**What this task involves**
All pictures must be left out as you transcribe the lines from the first line of the data to the line containing "This project presents", both included.

Extracted records

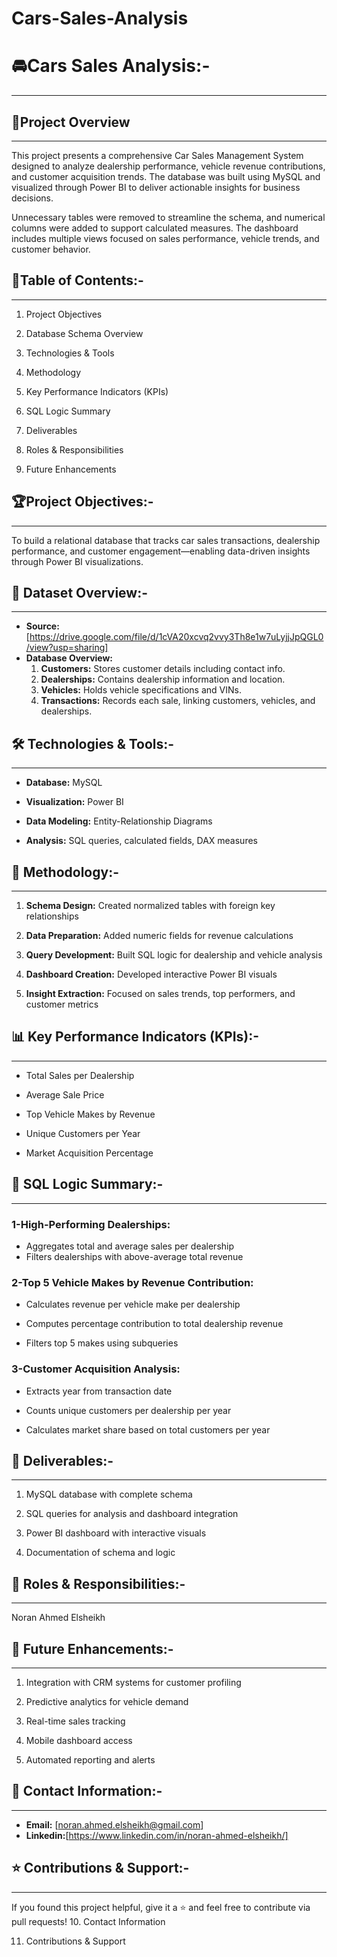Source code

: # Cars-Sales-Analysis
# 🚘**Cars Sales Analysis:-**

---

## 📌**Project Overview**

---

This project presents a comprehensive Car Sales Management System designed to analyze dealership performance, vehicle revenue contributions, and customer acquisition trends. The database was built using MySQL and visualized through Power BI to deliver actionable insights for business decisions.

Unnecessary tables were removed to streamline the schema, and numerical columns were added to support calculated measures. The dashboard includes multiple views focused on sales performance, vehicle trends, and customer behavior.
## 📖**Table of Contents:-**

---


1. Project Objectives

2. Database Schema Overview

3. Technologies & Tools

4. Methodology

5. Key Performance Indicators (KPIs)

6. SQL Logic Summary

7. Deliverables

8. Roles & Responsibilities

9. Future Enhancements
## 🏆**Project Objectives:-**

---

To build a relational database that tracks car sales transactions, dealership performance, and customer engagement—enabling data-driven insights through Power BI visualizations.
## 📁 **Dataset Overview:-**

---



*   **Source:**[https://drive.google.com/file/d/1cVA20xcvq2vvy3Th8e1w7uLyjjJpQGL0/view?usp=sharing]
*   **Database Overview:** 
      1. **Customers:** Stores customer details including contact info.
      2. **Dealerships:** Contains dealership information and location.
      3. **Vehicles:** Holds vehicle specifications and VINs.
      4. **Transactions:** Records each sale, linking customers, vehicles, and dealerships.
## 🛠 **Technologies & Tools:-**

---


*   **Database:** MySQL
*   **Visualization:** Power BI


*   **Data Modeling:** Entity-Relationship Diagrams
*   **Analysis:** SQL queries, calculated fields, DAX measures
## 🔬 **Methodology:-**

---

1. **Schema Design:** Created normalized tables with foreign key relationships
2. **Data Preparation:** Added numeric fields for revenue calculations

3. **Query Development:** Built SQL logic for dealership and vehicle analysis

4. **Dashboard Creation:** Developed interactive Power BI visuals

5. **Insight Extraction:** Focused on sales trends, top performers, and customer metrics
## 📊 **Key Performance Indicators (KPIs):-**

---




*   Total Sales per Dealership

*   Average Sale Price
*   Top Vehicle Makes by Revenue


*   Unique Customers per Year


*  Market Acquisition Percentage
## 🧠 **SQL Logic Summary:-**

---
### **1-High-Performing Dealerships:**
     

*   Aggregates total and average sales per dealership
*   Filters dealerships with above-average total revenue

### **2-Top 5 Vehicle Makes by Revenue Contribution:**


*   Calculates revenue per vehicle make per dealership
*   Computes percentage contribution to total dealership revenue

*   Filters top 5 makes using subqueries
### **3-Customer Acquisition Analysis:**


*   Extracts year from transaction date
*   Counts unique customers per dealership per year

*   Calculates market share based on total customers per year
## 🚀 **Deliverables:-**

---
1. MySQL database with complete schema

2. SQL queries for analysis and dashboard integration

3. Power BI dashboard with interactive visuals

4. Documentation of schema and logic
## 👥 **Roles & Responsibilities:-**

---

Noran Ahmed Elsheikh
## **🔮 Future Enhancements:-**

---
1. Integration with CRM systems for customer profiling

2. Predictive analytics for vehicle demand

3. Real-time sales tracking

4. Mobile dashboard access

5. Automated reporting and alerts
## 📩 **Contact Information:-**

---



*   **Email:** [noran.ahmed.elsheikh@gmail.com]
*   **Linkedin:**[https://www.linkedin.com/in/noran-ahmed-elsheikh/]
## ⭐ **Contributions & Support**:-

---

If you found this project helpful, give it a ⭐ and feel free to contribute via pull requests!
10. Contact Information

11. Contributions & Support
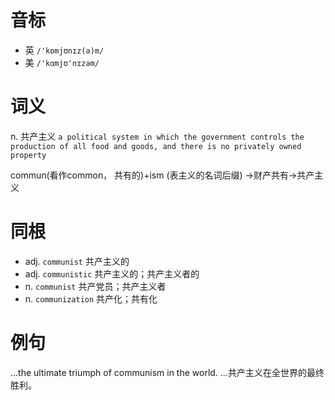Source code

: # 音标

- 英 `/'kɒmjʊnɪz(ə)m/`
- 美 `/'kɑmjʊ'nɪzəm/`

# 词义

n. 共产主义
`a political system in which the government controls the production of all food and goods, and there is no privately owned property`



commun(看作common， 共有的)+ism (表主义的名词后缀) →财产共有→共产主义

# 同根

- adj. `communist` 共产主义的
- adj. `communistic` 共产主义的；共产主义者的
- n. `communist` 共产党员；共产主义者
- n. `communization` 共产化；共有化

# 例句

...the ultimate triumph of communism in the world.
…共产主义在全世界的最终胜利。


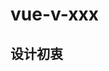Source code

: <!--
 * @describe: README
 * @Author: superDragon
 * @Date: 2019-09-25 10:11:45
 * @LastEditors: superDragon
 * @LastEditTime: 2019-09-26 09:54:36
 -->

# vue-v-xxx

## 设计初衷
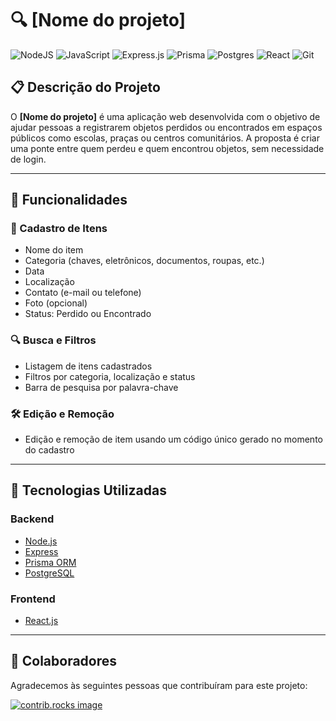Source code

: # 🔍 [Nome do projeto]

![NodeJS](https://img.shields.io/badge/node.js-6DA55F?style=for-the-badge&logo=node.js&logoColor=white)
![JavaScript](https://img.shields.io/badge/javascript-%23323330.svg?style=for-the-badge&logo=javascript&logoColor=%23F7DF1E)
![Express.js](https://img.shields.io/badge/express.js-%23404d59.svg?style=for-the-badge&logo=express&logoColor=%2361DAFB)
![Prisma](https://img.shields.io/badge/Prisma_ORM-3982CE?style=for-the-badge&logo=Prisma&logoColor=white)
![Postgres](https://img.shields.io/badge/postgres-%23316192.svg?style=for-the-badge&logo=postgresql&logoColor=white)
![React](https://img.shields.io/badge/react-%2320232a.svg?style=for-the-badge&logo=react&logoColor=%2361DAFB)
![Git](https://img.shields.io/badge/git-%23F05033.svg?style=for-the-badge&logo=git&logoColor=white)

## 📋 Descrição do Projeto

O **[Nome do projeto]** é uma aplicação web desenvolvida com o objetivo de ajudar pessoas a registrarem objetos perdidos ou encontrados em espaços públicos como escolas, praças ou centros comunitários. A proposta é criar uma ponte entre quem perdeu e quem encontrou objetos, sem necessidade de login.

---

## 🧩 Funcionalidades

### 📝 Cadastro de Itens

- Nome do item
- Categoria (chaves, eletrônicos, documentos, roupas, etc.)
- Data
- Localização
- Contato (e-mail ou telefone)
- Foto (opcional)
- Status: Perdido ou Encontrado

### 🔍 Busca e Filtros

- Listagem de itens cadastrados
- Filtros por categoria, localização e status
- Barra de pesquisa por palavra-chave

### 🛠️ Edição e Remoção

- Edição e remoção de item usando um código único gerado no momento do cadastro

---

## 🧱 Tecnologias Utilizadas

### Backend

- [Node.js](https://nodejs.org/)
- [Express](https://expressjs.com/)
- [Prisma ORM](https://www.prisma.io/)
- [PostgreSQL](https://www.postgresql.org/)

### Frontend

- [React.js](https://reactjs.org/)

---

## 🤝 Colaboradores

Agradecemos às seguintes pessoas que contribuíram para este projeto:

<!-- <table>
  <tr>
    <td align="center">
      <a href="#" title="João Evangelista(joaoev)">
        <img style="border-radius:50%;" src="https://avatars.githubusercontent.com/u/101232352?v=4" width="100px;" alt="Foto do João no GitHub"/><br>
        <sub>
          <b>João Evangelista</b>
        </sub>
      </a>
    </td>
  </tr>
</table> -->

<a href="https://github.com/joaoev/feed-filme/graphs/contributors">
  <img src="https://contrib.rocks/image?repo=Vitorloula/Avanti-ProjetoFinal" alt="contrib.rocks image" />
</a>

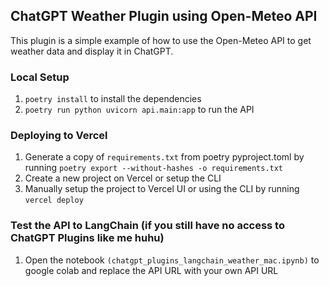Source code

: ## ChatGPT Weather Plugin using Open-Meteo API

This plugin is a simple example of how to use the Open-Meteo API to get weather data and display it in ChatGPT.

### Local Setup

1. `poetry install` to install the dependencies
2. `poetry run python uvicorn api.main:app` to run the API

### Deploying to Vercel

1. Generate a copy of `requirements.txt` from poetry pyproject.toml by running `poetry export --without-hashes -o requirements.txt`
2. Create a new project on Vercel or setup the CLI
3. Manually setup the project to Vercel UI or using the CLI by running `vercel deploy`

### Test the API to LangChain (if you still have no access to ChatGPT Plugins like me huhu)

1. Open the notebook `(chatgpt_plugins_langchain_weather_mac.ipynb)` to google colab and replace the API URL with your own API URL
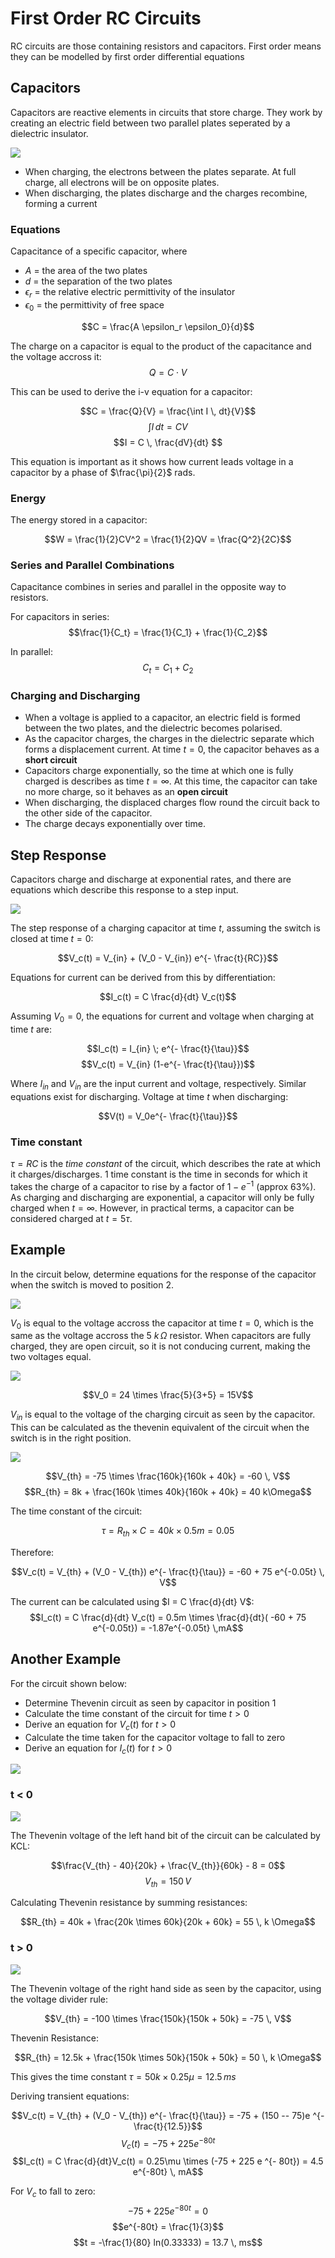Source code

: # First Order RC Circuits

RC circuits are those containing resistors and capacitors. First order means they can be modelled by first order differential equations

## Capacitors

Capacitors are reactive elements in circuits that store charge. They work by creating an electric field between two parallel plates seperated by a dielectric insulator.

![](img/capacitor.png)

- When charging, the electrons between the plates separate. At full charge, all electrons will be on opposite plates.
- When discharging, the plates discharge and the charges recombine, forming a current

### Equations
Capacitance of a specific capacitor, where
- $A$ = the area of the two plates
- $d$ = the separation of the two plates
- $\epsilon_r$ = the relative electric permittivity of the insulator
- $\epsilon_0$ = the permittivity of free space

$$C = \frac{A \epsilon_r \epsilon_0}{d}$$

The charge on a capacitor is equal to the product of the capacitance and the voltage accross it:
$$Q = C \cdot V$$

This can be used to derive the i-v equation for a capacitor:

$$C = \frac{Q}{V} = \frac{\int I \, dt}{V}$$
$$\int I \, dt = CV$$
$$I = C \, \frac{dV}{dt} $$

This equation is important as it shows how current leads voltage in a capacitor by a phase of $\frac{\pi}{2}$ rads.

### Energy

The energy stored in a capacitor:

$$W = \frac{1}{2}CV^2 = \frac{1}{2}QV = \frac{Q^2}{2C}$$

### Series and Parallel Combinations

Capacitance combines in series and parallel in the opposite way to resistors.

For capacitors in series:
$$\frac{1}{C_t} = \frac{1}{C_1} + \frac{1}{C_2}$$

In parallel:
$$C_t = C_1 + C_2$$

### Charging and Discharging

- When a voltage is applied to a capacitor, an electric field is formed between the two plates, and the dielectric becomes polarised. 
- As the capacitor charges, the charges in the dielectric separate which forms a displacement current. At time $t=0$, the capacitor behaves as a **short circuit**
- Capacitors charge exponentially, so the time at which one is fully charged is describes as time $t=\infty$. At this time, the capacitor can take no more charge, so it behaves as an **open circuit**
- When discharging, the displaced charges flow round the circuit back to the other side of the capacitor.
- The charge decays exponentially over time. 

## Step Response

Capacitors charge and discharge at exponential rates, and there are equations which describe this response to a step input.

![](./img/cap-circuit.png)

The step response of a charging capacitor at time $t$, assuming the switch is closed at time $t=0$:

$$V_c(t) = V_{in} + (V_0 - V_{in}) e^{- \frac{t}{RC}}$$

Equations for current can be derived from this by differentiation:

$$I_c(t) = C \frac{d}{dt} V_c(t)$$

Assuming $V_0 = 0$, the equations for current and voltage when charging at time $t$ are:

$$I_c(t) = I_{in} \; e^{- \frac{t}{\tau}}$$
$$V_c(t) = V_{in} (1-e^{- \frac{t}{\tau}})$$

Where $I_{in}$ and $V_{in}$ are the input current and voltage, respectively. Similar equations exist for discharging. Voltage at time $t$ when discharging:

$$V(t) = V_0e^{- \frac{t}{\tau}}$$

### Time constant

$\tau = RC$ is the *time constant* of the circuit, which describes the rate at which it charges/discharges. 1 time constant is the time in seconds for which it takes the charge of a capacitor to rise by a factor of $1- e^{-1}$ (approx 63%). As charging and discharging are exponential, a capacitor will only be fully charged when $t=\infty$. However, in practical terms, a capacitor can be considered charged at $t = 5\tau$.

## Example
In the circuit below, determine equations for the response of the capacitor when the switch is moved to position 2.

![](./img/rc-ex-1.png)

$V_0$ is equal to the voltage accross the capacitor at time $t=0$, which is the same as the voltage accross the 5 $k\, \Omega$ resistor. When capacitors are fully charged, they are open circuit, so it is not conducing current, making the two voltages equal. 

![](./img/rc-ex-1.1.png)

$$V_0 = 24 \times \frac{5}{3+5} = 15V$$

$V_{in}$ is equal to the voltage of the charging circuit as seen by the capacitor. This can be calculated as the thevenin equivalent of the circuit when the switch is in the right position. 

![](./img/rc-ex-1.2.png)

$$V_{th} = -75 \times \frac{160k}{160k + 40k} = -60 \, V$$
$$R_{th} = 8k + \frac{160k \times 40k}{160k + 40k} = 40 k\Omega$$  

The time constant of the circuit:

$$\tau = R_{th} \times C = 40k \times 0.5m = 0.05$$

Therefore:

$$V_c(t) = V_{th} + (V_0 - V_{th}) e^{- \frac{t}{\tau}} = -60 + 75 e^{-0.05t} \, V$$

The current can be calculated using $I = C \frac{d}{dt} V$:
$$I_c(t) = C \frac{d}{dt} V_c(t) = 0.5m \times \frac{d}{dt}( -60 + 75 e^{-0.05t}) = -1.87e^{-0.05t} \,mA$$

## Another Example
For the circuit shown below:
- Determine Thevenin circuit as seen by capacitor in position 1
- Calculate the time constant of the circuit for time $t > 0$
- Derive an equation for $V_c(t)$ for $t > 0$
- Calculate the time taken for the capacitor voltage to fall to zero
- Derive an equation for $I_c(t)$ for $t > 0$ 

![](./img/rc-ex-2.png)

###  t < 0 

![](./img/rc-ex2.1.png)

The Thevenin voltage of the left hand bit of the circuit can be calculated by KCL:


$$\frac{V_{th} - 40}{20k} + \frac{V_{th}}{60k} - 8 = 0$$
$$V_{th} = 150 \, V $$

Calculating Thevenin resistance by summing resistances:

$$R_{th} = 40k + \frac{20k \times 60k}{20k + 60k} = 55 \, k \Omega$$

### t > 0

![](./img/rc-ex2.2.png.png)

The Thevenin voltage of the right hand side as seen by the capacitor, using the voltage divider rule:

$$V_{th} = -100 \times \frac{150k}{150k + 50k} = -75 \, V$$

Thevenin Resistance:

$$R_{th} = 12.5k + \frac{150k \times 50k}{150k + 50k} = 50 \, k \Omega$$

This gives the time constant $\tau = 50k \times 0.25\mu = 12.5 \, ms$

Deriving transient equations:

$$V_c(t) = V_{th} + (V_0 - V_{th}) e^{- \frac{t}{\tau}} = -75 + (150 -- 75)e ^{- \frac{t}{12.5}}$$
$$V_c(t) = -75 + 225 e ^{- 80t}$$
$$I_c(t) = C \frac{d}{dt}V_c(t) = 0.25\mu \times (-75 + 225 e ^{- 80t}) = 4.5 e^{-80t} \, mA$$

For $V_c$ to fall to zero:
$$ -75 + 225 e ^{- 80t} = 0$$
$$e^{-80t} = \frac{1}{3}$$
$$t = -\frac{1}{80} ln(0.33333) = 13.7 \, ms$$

**Output of the task**
Source code

: # Cars-Sales-Analysis
# 🚘**Cars Sales Analysis:-**

---

## 📌**Project Overview**

---

This project presents a comprehensive Car Sales Management System designed to analyze dealership performance, vehicle revenue contributions, and customer acquisition trends. The database was built using MySQL and visualized through Power BI to deliver actionable insights for business decisions.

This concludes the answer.